___ Data for the task

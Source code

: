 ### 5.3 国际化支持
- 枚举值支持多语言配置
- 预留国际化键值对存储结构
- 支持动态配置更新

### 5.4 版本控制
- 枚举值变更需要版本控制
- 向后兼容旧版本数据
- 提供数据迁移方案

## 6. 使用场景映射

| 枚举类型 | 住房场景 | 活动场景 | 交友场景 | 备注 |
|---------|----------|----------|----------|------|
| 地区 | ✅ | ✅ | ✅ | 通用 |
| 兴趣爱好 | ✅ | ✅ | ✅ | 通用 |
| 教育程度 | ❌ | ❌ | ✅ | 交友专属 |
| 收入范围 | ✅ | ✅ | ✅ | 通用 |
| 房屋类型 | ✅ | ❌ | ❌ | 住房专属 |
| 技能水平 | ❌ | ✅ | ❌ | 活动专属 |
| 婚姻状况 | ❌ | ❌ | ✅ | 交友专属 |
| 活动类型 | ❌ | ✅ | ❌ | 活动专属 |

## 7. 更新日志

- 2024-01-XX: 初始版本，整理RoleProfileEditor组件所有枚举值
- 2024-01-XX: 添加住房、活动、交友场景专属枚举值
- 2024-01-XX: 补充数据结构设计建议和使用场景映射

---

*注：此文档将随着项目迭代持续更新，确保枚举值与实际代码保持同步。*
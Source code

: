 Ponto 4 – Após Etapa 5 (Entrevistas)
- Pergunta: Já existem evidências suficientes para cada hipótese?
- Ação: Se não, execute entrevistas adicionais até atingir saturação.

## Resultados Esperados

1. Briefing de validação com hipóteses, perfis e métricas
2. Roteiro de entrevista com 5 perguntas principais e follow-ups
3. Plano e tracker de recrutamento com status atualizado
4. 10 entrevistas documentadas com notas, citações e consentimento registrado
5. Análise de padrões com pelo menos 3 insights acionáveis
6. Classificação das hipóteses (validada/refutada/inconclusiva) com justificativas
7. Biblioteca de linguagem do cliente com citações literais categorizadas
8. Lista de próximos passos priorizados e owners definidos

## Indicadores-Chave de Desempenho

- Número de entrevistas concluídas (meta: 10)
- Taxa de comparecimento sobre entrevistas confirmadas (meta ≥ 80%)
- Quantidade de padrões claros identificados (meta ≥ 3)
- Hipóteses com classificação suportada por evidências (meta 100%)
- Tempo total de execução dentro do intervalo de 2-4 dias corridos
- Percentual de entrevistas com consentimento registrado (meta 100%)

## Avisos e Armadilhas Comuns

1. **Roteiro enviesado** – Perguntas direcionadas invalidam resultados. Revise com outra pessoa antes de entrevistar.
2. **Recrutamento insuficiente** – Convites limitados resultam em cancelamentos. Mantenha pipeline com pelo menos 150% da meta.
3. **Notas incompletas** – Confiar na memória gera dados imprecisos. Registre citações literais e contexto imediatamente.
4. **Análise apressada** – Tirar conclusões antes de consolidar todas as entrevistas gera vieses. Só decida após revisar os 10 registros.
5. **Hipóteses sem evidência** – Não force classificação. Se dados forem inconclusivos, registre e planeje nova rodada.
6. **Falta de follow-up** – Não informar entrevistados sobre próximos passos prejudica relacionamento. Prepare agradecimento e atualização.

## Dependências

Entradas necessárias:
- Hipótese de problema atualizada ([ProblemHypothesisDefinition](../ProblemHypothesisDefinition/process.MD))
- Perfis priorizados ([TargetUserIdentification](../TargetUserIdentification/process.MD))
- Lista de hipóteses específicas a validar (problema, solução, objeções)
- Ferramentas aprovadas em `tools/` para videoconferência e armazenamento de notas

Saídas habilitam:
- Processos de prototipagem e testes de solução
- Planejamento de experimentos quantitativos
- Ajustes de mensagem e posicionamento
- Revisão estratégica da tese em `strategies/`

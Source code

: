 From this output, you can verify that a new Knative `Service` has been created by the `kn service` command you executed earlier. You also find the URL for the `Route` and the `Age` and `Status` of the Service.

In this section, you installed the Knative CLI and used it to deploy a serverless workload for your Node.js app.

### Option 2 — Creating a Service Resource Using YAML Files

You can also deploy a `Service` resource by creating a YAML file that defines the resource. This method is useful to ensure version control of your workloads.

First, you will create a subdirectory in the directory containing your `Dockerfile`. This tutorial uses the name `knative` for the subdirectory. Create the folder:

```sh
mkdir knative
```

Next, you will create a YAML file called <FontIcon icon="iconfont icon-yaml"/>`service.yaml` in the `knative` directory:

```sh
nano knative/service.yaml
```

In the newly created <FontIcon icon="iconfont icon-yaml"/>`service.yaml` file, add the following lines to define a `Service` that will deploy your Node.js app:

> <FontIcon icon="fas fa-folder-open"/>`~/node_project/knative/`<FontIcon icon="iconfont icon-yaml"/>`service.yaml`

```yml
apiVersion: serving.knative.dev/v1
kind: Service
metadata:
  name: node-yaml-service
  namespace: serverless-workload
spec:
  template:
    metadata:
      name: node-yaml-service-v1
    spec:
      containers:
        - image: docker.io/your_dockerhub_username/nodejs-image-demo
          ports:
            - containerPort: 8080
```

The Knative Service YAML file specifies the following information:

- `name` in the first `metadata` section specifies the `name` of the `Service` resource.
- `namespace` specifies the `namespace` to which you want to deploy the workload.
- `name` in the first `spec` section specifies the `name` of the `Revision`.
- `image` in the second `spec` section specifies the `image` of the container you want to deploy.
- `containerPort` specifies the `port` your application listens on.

______

What this task involves — Across the entries, tally every line that contains the word "passos" and report the sum by itself.

Response to this exercise — 2